Work instruction: The answer should be each line from the entries below that has the word "알아보려면" in it.

Data:
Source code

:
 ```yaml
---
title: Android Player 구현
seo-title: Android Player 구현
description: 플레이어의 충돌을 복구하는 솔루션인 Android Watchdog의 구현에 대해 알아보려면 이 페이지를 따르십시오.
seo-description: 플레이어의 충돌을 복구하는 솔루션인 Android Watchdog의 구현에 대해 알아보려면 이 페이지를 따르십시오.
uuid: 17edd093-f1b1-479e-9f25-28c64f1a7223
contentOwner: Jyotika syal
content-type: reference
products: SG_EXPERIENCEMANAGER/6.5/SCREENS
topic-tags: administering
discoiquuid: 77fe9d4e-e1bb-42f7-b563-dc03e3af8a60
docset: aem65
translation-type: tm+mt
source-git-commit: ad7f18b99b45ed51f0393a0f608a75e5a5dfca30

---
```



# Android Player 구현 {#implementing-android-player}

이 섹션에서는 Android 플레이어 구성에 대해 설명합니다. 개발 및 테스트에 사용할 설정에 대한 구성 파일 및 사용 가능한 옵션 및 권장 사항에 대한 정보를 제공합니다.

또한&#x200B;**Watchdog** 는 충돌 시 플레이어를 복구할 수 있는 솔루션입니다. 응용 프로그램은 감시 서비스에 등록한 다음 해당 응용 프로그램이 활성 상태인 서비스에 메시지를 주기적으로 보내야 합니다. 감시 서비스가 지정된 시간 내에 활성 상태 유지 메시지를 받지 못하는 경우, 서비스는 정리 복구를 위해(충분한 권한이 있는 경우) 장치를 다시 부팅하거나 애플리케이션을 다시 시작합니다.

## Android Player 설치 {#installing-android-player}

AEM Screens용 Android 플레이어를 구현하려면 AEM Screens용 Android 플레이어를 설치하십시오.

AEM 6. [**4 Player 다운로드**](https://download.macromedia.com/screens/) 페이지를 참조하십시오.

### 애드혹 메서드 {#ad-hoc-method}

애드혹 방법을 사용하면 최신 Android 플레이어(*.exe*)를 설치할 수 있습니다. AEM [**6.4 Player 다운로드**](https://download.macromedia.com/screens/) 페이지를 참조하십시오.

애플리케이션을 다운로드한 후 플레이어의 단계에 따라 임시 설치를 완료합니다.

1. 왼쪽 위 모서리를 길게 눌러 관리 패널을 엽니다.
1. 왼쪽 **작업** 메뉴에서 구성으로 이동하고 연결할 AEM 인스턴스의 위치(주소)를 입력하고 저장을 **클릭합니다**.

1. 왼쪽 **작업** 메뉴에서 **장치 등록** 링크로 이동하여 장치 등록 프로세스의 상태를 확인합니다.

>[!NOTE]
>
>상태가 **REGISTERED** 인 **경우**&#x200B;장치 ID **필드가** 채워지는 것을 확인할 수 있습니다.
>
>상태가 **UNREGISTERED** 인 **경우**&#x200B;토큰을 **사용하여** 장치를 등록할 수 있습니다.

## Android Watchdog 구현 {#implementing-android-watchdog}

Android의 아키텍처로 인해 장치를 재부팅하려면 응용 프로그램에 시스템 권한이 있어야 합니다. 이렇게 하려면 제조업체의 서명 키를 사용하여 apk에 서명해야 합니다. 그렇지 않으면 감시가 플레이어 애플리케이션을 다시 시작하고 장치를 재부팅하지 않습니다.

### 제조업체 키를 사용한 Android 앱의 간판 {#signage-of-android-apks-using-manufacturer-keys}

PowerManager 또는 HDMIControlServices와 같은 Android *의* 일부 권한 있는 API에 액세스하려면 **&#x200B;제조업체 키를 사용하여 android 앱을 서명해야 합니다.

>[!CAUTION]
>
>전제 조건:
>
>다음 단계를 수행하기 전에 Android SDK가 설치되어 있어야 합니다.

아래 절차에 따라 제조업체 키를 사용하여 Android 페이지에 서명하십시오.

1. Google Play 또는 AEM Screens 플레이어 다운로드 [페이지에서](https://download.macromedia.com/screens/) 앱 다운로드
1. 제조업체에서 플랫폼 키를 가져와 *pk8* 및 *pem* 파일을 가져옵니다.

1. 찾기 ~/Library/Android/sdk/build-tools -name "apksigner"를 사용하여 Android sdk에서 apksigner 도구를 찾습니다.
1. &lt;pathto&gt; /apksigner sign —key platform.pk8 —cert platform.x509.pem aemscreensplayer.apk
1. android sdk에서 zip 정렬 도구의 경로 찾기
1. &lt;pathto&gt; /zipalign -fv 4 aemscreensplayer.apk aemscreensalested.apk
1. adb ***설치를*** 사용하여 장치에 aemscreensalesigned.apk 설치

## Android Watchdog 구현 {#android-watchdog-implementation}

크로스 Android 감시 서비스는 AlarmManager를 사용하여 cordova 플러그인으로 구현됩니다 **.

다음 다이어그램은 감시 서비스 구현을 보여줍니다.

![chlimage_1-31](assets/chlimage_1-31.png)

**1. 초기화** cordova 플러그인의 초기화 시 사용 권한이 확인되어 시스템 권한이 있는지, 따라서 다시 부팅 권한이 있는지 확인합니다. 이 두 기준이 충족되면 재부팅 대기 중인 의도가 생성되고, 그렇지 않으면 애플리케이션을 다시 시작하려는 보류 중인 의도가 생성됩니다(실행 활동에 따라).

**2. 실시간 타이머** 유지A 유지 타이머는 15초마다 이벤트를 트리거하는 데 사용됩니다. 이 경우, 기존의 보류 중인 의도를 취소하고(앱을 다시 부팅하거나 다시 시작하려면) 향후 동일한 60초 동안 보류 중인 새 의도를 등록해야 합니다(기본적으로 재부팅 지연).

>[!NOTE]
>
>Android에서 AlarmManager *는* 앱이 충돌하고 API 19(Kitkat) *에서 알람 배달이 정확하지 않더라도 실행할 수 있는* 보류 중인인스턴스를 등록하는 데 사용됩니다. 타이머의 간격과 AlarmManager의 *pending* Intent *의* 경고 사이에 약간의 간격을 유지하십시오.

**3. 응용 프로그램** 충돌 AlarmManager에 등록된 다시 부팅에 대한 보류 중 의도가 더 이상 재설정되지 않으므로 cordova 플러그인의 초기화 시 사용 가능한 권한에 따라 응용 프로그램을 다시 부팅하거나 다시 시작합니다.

Response below:
description: 플레이어의 충돌을 복구하는 솔루션인 Android Watchdog의 구현에 대해 알아보려면 이 페이지를 따르십시오.
seo-description: 플레이어의 충돌을 복구하는 솔루션인 Android Watchdog의 구현에 대해 알아보려면 이 페이지를 따르십시오.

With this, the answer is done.